(Rendered images with source text)
*-*-*
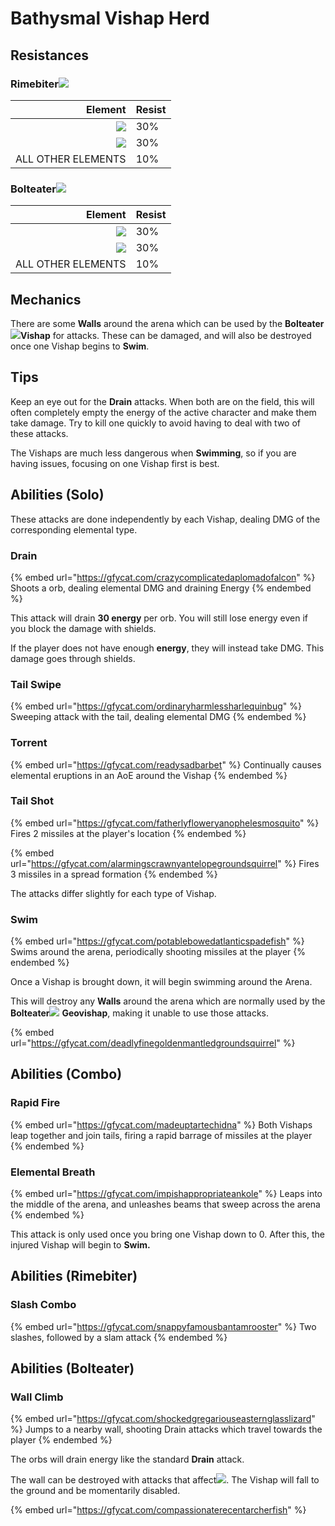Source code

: # Bathysmal Vishap Herd

## Resistances

### Rimebiter![](../../.gitbook/assets/cryo\_small.png)

|                                        Element | Resist |
| ---------------------------------------------: | ------ |
|     ![](../../.gitbook/assets/cryo\_small.png) | 30%    |
| ![](../../.gitbook/assets/physical\_small.png) | 30%    |
|                             ALL OTHER ELEMENTS | 10%    |

### Bolteater![](../../.gitbook/assets/electro\_small.png)

|                                        Element | Resist |
| ---------------------------------------------: | ------ |
|  ![](../../.gitbook/assets/electro\_small.png) | 30%    |
| ![](../../.gitbook/assets/physical\_small.png) | 30%    |
|                             ALL OTHER ELEMENTS | 10%    |

## Mechanics

There are some **Walls** around the arena which can be used by the **Bolteater**![](../../.gitbook/assets/electro\_small.png)**Vishap** for attacks. These can be damaged, and will also be destroyed once one Vishap begins to **Swim**.

## Tips

Keep an eye out for the **Drain** attacks. When both are on the field, this will often completely empty the energy of the active character and make them take damage. Try to kill one quickly to avoid having to deal with two of these attacks.

The Vishaps are much less dangerous when **Swimming**, so if you are having issues, focusing on one Vishap first is best.

## Abilities (Solo)

These attacks are done independently by each Vishap, dealing DMG of the corresponding elemental type.

### Drain

{% embed url="https://gfycat.com/crazycomplicatedaplomadofalcon" %}
Shoots a orb, dealing elemental DMG and draining Energy
{% endembed %}

This attack will drain **30 energy** per orb. You will still lose energy even if you block the damage with shields.

If the player does not have enough **energy**, they will instead take DMG. This damage goes through shields.

### Tail Swipe

{% embed url="https://gfycat.com/ordinaryharmlessharlequinbug" %}
Sweeping attack with the tail, dealing elemental DMG
{% endembed %}

### Torrent

{% embed url="https://gfycat.com/readysadbarbet" %}
Continually causes elemental eruptions in an AoE around the Vishap
{% endembed %}

### Tail Shot

{% embed url="https://gfycat.com/fatherlyfloweryanophelesmosquito" %}
Fires 2 missiles at the player's location
{% endembed %}

{% embed url="https://gfycat.com/alarmingscrawnyantelopegroundsquirrel" %}
Fires 3 missiles in a spread formation
{% endembed %}

The attacks differ slightly for each type of Vishap.

### Swim

{% embed url="https://gfycat.com/potablebowedatlanticspadefish" %}
Swims around the arena, periodically shooting missiles at the player
{% endembed %}

Once a Vishap is brought down, it will begin swimming around the Arena.

This will destroy any **Walls** around the arena which are normally used by the **Bolteater**![](../../.gitbook/assets/electro\_small.png) **Geovishap**, making it unable to use those attacks.

{% embed url="https://gfycat.com/deadlyfinegoldenmantledgroundsquirrel" %}

## Abilities (Combo)

### Rapid Fire

{% embed url="https://gfycat.com/madeuptartechidna" %}
Both Vishaps leap together and join tails, firing a rapid barrage of missiles at the player
{% endembed %}

### Elemental Breath

{% embed url="https://gfycat.com/impishappropriateankole" %}
Leaps into the middle of the arena, and unleashes beams that sweep across the arena
{% endembed %}

This attack is only used once you bring one Vishap down to 0. After this, the injured Vishap will begin to **Swim.**

## **Abilities (Rimebiter)**

### **Slash Combo**

{% embed url="https://gfycat.com/snappyfamousbantamrooster" %}
Two slashes, followed by a slam attack
{% endembed %}

## Abilities (Bolteater)

### Wall Climb

{% embed url="https://gfycat.com/shockedgregariouseasternglasslizard" %}
Jumps to a nearby wall, shooting Drain attacks which travel towards the player
{% endembed %}

The orbs will drain energy like the standard **Drain** attack.

The wall can be destroyed with attacks that affect![](../../.gitbook/assets/geo\_small.png). The Vishap will fall to the ground and be momentarily disabled.

{% embed url="https://gfycat.com/compassionaterecentarcherfish" %}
*-*-*
* Work order:
What do the lines above say from the one containing "This will destroy" down to the one containing "The orbs will"? Return them exactly, both end lines included, and only them.

* Exercise output:
This will destroy any **Walls** around the arena which are normally used by the **Bolteater**![](../../.gitbook/assets/electro\_small.png) **Geovishap**, making it unable to use those attacks.

{% embed url="https://gfycat.com/deadlyfinegoldenmantledgroundsquirrel" %}

## Abilities (Combo)

### Rapid Fire

{% embed url="https://gfycat.com/madeuptartechidna" %}
Both Vishaps leap together and join tails, firing a rapid barrage of missiles at the player
{% endembed %}

### Elemental Breath

{% embed url="https://gfycat.com/impishappropriateankole" %}
Leaps into the middle of the arena, and unleashes beams that sweep across the arena
{% endembed %}

This attack is only used once you bring one Vishap down to 0. After this, the injured Vishap will begin to **Swim.**

## **Abilities (Rimebiter)**

### **Slash Combo**

{% embed url="https://gfycat.com/snappyfamousbantamrooster" %}
Two slashes, followed by a slam attack
{% endembed %}

## Abilities (Bolteater)

### Wall Climb

{% embed url="https://gfycat.com/shockedgregariouseasternglasslizard" %}
Jumps to a nearby wall, shooting Drain attacks which travel towards the player
{% endembed %}

The orbs will drain energy like the standard **Drain** attack.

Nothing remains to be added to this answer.